YOUR TASK.
Starting at the line containing "pagination, nor typesetting." and ending at the line containing "in data structures.", transcribe the listing below exactly. Keep both end lines, skip the pictures, and copy nothing else.

+++++

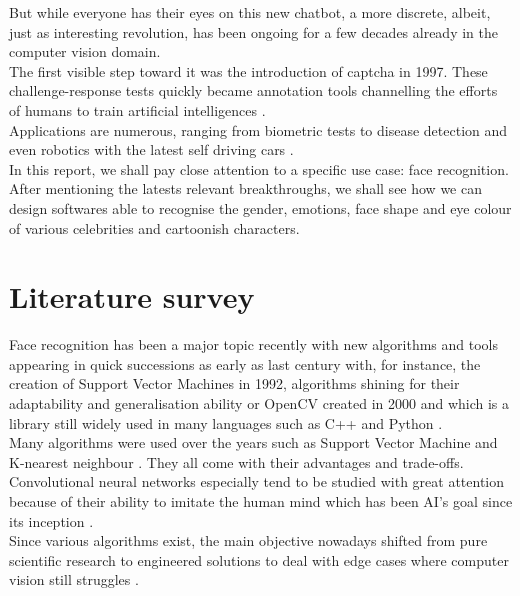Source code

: \documentclass[a4paper,12pt,twoside,twocolumn]{article}
\begin{document}
But while everyone has their eyes on this new chatbot, a more discrete, albeit, just as interesting revolution, has been ongoing for a few decades already in the computer vision domain.\\

The first visible step toward it was the introduction of captcha \autocite{captcha_original} in 1997. These challenge-response tests quickly became annotation tools channelling the efforts of humans to train artificial intelligences \autocite{captcha_recognition}.\\

Applications are numerous, ranging from biometric tests to disease detection \autocite{cv_cancer} and even robotics with the latest self driving cars \autocite{cv_robotics}.\\

In this report, we shall pay close attention to a specific use case: face recognition. After mentioning the latests relevant breakthroughs, we shall see how we can design softwares able to recognise the gender, emotions, face shape and eye colour of various celebrities and cartoonish characters.\\

\section{Literature survey}
\label{sec:orga176fc9}
Face recognition has been a major topic recently with new algorithms and tools appearing in quick successions as early as last century with, for instance, the creation of Support Vector Machines in 1992, algorithms shining for their adaptability and generalisation ability  \autocite{face_recognition_svm} \autocite{app_svm} or OpenCV created in 2000 and which is a library still widely used in many languages such as C++ and Python \autocite{opencv_face_detect}.\\

Many algorithms were used over the years such as Support Vector Machine and K-nearest neighbour \autocite{recognition_algos}. They all come with their advantages and trade-offs. Convolutional neural networks especially tend to be studied with great attention because of their ability to imitate the human mind which has been AI's goal since its inception \autocite{face_detect_cnn} \autocite{thermal_cnn}.\\

Since various algorithms exist, the main objective nowadays shifted from pure scientific research to engineered solutions to deal with edge cases where computer vision still struggles \autocite{face_reading}.\\
\end{document}
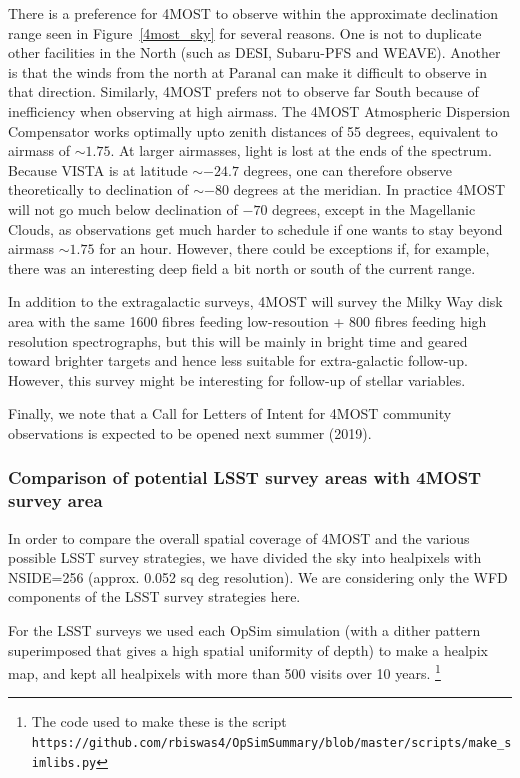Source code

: \documentclass[a4paper,10pt]{article}
\begin{document}
There is a preference for 4MOST to observe within the approximate
declination range seen in Figure~\ref{4most_sky} for several
reasons. One is not to duplicate other facilities in the North (such
as DESI, Subaru-PFS and WEAVE). Another is that the winds from the
north at Paranal can make it difficult to observe in that
direction. Similarly, 4MOST prefers not to observe far South because
of inefficiency when observing at high airmass. The 4MOST Atmospheric
Dispersion Compensator works optimally upto zenith distances of 55
degrees, equivalent to airmass of $\sim1.75$. At larger airmasses,
light is lost at the ends of the spectrum. Because VISTA is at
latitude $\sim -24.7$ degrees, one can therefore observe theoretically
to declination of $\sim -80$ degrees at the meridian. In practice
4MOST will not go much below declination of $-70$ degrees, except in
the Magellanic Clouds, as observations get much harder to schedule if
one wants to stay beyond airmass $\sim 1.75$ for an hour. However,
there could be exceptions if, for example, there was an interesting
deep field a bit north or south of the current range.

In addition to the extragalactic surveys, 4MOST will survey the Milky
Way disk area with the same 1600 fibres feeding low-resoution + 800
fibres feeding high resolution spectrographs, but this will be mainly
in bright time and geared toward brighter targets and hence less
suitable for extra-galactic follow-up. However, this survey might be
interesting for follow-up of stellar variables.

Finally, we note that a Call for Letters of Intent for 4MOST community
observations is expected to be opened next summer (2019).

\subsubsection{Comparison of potential LSST survey areas with 4MOST survey area}

In order to compare the overall spatial coverage of 4MOST and the
various possible LSST survey strategies, we have divided the sky into
healpixels with NSIDE=256 (approx. 0.052 sq deg resolution). We are
considering only the WFD components of the LSST survey strategies
here.
 
For the LSST surveys we used each OpSim simulation (with a dither
pattern superimposed that gives a high spatial uniformity of depth) to
make a healpix map, and kept all healpixels with more than 500 visits
over 10 years.
\footnote{The code used to
  make these is the script
  {\tt https://github.com/rbiswas4/OpSimSummary/blob/master/scripts/make\_simlibs.py}}
\end{document}
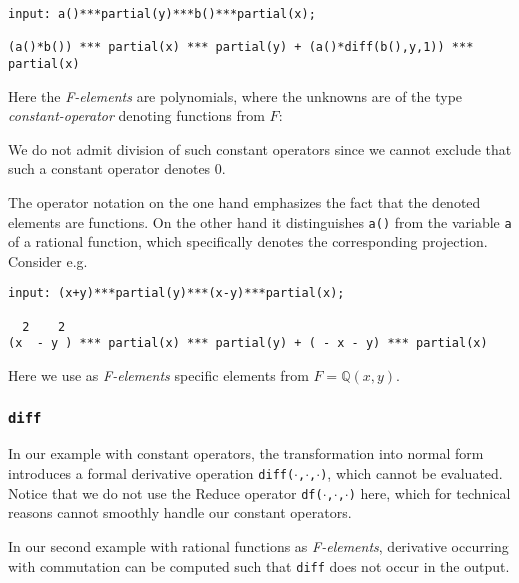 \begin{footnotesize}
\begin{verbatim}
input: a()***partial(y)***b()***partial(x);

(a()*b()) *** partial(x) *** partial(y) + (a()*diff(b(),y,1)) *** partial(x)
\end{verbatim}
\end{footnotesize}
Here the \textit{F-elements} are polynomials, where the unknowns are
of the type \emph{constant-operator} denoting functions from $F$:

\begin{center}
  \begin{ebnf}
  \end{ebnf}
\end{center}
We do not admit division of such constant operators since we cannot
exclude that such a constant operator denotes $0$.

The operator notation on the one hand emphasizes the fact that the
denoted elements are functions. On the other hand it distinguishes
\texttt{a()} from the variable \texttt{a} of a rational function,
which specifically denotes the corresponding projection. Consider e.g.

\begin{footnotesize}
\begin{verbatim}
input: (x+y)***partial(y)***(x-y)***partial(x);

  2    2
(x  - y ) *** partial(x) *** partial(y) + ( - x - y) *** partial(x)
\end{verbatim}
\end{footnotesize}
Here we use as \textit{F-elements} specific elements from $F=\mathbb{Q}(x,y)$.

\subsubsection{\texttt{diff}}
In our example with constant operators, the transformation into normal
form introduces a formal derivative operation
\texttt{diff($\cdot$,$\cdot$,$\cdot$)}, which cannot be evaluated.
Notice that we do not use the Reduce operator
\texttt{df($\cdot$,$\cdot$,$\cdot$)} here, which for technical reasons
cannot smoothly handle our constant operators.

In our second example with rational functions as \textit{F-elements},
derivative occurring with commutation can be computed such that
\texttt{diff} does not occur in the output.

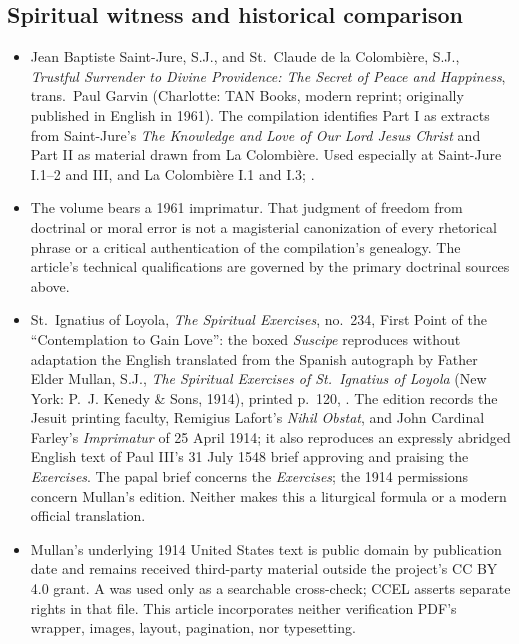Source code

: \subsection*{Spiritual witness and historical comparison}

{\fontsize{8.6}{9.6}\selectfont
\begin{itemize}[itemsep=0pt,parsep=0pt,topsep=0.05em]
\item Jean Baptiste Saint-Jure, S.J., and St.~Claude de la Colombière, S.J., \emph{Trustful Surrender to Divine Providence: The Secret of Peace and Happiness}, trans.~Paul Garvin (Charlotte: TAN Books, modern reprint; originally published in English in 1961). The compilation identifies Part I as extracts from Saint-Jure's \emph{The Knowledge and Love of Our Lord Jesus Christ} and Part II as material drawn from La Colombière. Used especially at Saint-Jure I.1--2 and III, and La Colombière I.1 and I.3; .
\item The volume bears a 1961 imprimatur. That judgment of freedom from doctrinal or moral error is not a magisterial canonization of every rhetorical phrase or a critical authentication of the compilation's genealogy. The article's technical qualifications are governed by the primary doctrinal sources above.
\item St.~Ignatius of Loyola, \emph{The Spiritual Exercises}, no.~234, First Point of the ``Contemplation to Gain Love'': the boxed \emph{Suscipe} reproduces without adaptation the English translated from the Spanish autograph by Father Elder Mullan, S.J., \emph{The Spiritual Exercises of St.~Ignatius of Loyola} (New York: P.~J. Kenedy \& Sons, 1914), printed p.~120, . The edition records the Jesuit printing faculty, Remigius Lafort's \emph{Nihil Obstat}, and John Cardinal Farley's \emph{Imprimatur} of 25 April 1914; it also reproduces an expressly abridged English text of Paul III's 31 July 1548 brief approving and praising the \emph{Exercises}. The papal brief concerns the \emph{Exercises}; the 1914 permissions concern Mullan's edition. Neither makes this a liturgical formula or a modern official translation.
\item Mullan's underlying 1914 United States text is public domain by publication date and remains received third-party material outside the project's CC BY 4.0 grant. A  was used only as a searchable cross-check; CCEL asserts separate rights in that file. This article incorporates neither verification PDF's wrapper, images, layout, pagination, nor typesetting.

\end{itemize}}
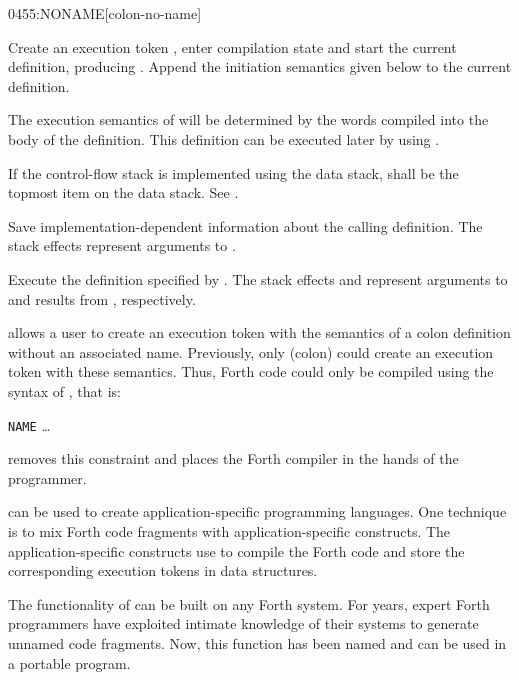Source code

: \begin{worddef}{0455}{:NONAME}[colon-no-name]
\item {}

	Create an execution token , enter compilation state
	and start the current definition, producing .
	Append the initiation semantics given below to the current
	definition.

	The execution semantics of  will be determined by the
	words compiled into the body of the definition. This definition
	can be executed later by using  .

	If the control-flow stack is implemented using the data stack,
	 shall be the topmost item on the data stack.
	See .

\init

	Save implementation-dependent information 
	about the calling definition. The stack effects 
	represent arguments to .

\execute[xt]

	Execute the definition specified by . The stack
	effects  and  represent arguments to
	and results from , respectively.

	\begin{defer}
	\rationale %
		 allows a user to create an execution token
		with the semantics of a colon definition without an associated
		name. Previously, only \word{:} (colon) could create an
		execution token with these semantics. Thus, Forth code could
		only be compiled using the syntax of \word{:}, that is:

		\tab \word{:} \texttt{NAME} {\ldots} \word{;}

		 removes this constraint and places the Forth
		compiler in the hands of the programmer.

		 can be used to create application-specific
		programming languages. One technique is to mix Forth code
		fragments with application-specific constructs. The
		application-specific constructs use  to compile
		the Forth code and store the corresponding execution tokens
		in data structures.

		The functionality of  can be built on any Forth
		system. For years, expert Forth programmers have exploited
		intimate knowledge of their systems to generate unnamed code
		fragments. Now, this function has been named and can be used
		in a portable program.


\end{defer}
\end{worddef}
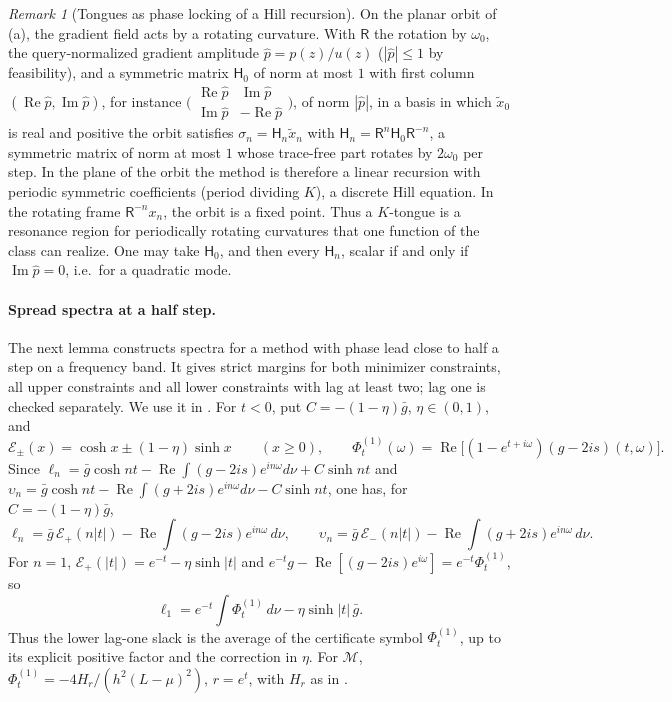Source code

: \documentclass[11pt]{article}
\theoremstyle{definition}
\theoremstyle{remark}
\newtheorem{remark}[theorem]{Remark}
\newcommand{\cM}{\mathcal M}
\newcommand{\ch}{\cosh}
\newcommand{\sh}{\sinh}
\newcommand{\Rea}{\operatorname{Re}}
\newcommand{\Ima}{\operatorname{Im}}
\begin{document}
\begin{remark}[Tongues as phase locking of a Hill recursion]\label{rem:hill}
On the planar orbit of (a), the gradient field acts by a
rotating curvature.  With \(\mathsf R\) the rotation by \(\omega_0\), the
query-normalized gradient amplitude \(\hat p=p(z)/u(z)\)
(\(|\hat p|\le1\) by feasibility), and a
symmetric matrix \(\mathsf H_0\) of norm at most \(1\) with first column \((\Rea\hat p,\Ima\hat p)\), for
instance \(\bigl(\begin{smallmatrix}\Rea\hat p&\Ima\hat p\\\Ima\hat p&-\Rea\hat p\end{smallmatrix}\bigr)\), of norm \(|\hat p|\),
in a basis in which \(\tilde x_0\) is real and positive the orbit satisfies
\(\sigma_n=\mathsf H_n\tilde x_n\) with \(\mathsf H_n=\mathsf R^n\mathsf H_0\mathsf R^{-n}\), a symmetric matrix of
norm at most \(1\) whose trace-free part rotates by \(2\omega_0\) per step.  In the
plane of the orbit the method is therefore a linear recursion with
periodic symmetric coefficients (period dividing \(K\)), a discrete Hill
equation.  In the rotating frame \(\mathsf R^{-n}x_n\), the orbit is a fixed point.
Thus a \(K\)-tongue is a resonance region for periodically rotating curvatures
that one function of the class can realize.  One may take \(\mathsf H_0\), and then every
\(\mathsf H_n\), scalar if and only if \(\Ima\hat p=0\), i.e.\ for a quadratic mode.
\end{remark}

\paragraph{Spread spectra at a half step.}
The next lemma constructs spectra for a method with phase lead close to half a
step on a frequency band.  It gives strict margins for both minimizer constraints,
all upper constraints and all lower constraints with lag at least two;
lag one is checked separately.  We use it in .
For \(t<0\), put \(C=-(1-\eta)\bar g\), \(\eta\in(0,1)\), and
\[
\mathcal E_\pm(x)=\ch x\pm(1-\eta)\sh x\qquad(x\ge0),\qquad
\Phi^{(1)}_t(\omega)=\Rea\bigl[(1-e^{t+i\omega})(g-2is)(t,\omega)\bigr].
\]
Since \(\ell_n=\bar g\ch nt-\Rea\int(g-2is)e^{in\omega}d\nu+C\sh nt\) and
\(\upsilon_n=\bar g\ch nt-\Rea\int(g+2is)e^{in\omega}d\nu-C\sh nt\), one has, for
\(C=-(1-\eta)\bar g\),
\begin{equation}\label{eq:Epm}
\ell_n=\bar g\,\mathcal E_+(n|t|)-\Rea\int(g-2is)e^{in\omega}\,d\nu,\qquad
\upsilon_n=\bar g\,\mathcal E_-(n|t|)-\Rea\int(g+2is)e^{in\omega}\,d\nu .
\end{equation}
For \(n=1\), \(\mathcal E_+(|t|)=e^{-t}-\eta\sh|t|\) and \(e^{-t}g-\Rea[(g-2is)e^{i\omega}]=e^{-t}\Phi^{(1)}_t\), so
\begin{equation}\label{eq:l1extreme}
\ell_1=e^{-t}\int\Phi^{(1)}_t\,d\nu-\eta\sh|t|\,\bar g .
\end{equation}
Thus the lower lag-one slack is the average of the certificate symbol
\(\Phi^{(1)}_t\), up to its explicit positive factor and the correction in \(\eta\).  For \(\cM\), \(\Phi^{(1)}_t=-4H_r/(h^2(L-\mu)^2)\),
\(r=e^t\), with \(H_r\) as in .
\end{document}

+++++

EXERCISE RESULT.
\item Mullan's underlying 1914 United States text is public domain by publication date and remains received third-party material outside the project's CC BY 4.0 grant. A  was used only as a searchable cross-check; CCEL asserts separate rights in that file. This article incorporates neither verification PDF's wrapper, images, layout, pagination, nor typesetting.

\end{itemize}}
Source code

: \begin{worddef}{0455}{:NONAME}[colon-no-name]
\item {}

	Create an execution token , enter compilation state
	and start the current definition, producing .
	Append the initiation semantics given below to the current
	definition.

	The execution semantics of  will be determined by the
	words compiled into the body of the definition. This definition
	can be executed later by using  .

	If the control-flow stack is implemented using the data stack,
	 shall be the topmost item on the data stack.
	See .

\init

	Save implementation-dependent information 
	about the calling definition. The stack effects 
	represent arguments to .

\execute[xt]

	Execute the definition specified by . The stack
	effects  and  represent arguments to
	and results from , respectively.

	\begin{defer}
	\rationale %
		 allows a user to create an execution token
		with the semantics of a colon definition without an associated
		name. Previously, only \word{:} (colon) could create an
		execution token with these semantics. Thus, Forth code could
		only be compiled using the syntax of \word{:}, that is:

		\tab \word{:} \texttt{NAME} {\ldots} \word{;}

		 removes this constraint and places the Forth
		compiler in the hands of the programmer.

		 can be used to create application-specific
		programming languages. One technique is to mix Forth code
		fragments with application-specific constructs. The
		application-specific constructs use  to compile
		the Forth code and store the corresponding execution tokens
		in data structures.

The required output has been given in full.